A quantum leap in methodology
“There are hundreds of common – and often chronic – diseases for which no good drugs presently exist,” explains Pietzner. “With the GenDrug project we aim to help improve the situation of affected patients.” While diseases with high mortality rates, such as cancer, are the subject of intensive research, diseases that progress in a less spectacular manner often languish in obscurity. Much less is spent on researching such neglected diseases and developing effective medicines to treat them – even though these illnesses also significantly impact patients’ quality of life of patients on a daily basis.
“We’re focusing on such neglected diseases,” says Pietzner. “Our goal is to find small disease-specific small changes in genes, thus unveiling new targets for innovative drugs. This will require us to break new ground. We’re going to link genome sequencing findings with electronic health records and use artificial intelligence to look for previously unknown connections between genetics and disease manifestation – connections that could point to new therapeutic approaches.”
The increased availability of electronic health data opens up for the first time the possibility of systematically and economically studying diseases in millions of people. “We anticipate that sifting through the huge pools of data will reveal genetic signatures that are characteristic of certain diseases,” says Pietzner. “Our computer programs are able to recognize and visualize patterns in volumes of data so enormous that they would be impossible to tackle without AI. This represents a quantum leap in terms of methodology.”
Genes contain information for producing proteins. Pietzner and his team are especially interested in these gene products. Proteins that are abundant in specific diseases or whose blueprints have been altered could provide starting points for novel, innovative therapies. Or alternatively, newly acquired knowledge about risk genes and their gene products could support existing therapeutic approaches and offer the opportunity to develop them further – which would also benefit patients.

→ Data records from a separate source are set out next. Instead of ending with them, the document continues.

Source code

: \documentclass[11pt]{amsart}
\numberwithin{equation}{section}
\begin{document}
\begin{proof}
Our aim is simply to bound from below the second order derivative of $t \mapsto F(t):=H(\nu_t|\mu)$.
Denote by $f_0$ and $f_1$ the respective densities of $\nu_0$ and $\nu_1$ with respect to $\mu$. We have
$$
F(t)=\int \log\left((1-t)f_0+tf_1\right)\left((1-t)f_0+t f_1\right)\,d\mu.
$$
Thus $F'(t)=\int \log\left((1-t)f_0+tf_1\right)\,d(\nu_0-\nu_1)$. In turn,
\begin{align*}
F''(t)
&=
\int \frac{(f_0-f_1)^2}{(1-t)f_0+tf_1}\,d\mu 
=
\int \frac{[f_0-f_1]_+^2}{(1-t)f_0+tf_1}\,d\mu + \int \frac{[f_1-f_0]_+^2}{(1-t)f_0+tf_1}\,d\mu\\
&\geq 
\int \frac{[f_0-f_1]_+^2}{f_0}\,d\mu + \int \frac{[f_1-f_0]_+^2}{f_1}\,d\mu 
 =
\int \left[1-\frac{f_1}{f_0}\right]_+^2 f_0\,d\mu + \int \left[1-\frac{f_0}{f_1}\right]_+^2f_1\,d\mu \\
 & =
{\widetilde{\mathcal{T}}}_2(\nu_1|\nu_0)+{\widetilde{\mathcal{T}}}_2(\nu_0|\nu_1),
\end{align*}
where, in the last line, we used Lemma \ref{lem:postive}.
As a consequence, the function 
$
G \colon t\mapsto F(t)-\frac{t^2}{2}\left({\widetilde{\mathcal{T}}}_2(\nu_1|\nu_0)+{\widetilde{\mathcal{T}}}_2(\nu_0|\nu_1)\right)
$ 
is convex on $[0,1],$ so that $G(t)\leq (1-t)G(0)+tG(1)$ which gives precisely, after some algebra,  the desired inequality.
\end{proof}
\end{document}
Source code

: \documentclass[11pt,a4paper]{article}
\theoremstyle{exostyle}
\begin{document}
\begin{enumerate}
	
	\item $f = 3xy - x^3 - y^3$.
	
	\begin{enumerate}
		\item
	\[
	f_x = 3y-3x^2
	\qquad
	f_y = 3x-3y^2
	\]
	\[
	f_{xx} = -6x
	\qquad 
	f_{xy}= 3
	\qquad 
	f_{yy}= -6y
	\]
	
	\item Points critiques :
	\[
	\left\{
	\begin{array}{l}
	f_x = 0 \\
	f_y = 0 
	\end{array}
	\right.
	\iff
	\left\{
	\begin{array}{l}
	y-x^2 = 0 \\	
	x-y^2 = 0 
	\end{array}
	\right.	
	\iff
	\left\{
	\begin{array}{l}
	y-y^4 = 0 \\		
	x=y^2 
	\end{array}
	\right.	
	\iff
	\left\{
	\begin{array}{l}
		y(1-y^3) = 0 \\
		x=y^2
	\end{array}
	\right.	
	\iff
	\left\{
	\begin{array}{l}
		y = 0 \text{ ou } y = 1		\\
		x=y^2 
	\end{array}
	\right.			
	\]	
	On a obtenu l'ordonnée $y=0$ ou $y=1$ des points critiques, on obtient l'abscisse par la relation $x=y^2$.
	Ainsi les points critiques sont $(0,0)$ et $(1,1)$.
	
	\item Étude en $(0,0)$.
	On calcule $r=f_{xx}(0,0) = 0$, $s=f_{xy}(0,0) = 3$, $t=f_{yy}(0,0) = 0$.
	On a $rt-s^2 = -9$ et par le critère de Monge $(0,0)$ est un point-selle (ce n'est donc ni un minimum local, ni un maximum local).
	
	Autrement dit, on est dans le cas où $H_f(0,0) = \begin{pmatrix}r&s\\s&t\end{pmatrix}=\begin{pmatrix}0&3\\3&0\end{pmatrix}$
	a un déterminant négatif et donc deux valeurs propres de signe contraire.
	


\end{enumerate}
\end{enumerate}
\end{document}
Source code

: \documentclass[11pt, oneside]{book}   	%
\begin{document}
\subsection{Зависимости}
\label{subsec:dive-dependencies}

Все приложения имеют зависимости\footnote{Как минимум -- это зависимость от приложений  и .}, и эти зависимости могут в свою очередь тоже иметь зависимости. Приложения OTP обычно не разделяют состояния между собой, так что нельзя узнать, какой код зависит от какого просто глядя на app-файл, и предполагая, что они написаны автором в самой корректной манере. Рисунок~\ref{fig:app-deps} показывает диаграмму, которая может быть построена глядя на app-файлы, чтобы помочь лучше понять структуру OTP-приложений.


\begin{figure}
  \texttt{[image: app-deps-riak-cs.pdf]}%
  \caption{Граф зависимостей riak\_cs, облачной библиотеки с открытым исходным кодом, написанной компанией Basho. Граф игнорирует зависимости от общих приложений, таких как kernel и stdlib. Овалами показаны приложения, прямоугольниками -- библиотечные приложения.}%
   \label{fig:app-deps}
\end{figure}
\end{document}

First interesting candidates identified
In the case of Raynaud’s phenomenon, scientists in the BIH’s Computational Medicine Group have already discovered two genes that increase the risk of this relatively common but little-studied disorder by more than 20 percent. About 2 to 5 percent of the population – women more often than men – are affected by Raynaud’s phenomenon, in which small blood vessels in the fingers or toes spasm several times a day, causing numbness and pain. The newly identified genes and their gene products have been shown to play a role in the disease. Drugs that inhibit the action of these two proteins therefore appear to be suitable for significantly alleviating the distressing symptoms of Raynaud’s.
Innovation boost hoped for
But Pietzner believes this is just the beginning. “We hope to trigger a surge in innovation by leveraging the big data made available through GenDrug, thereby substantially improving the therapeutic options for a wide range of diseases.”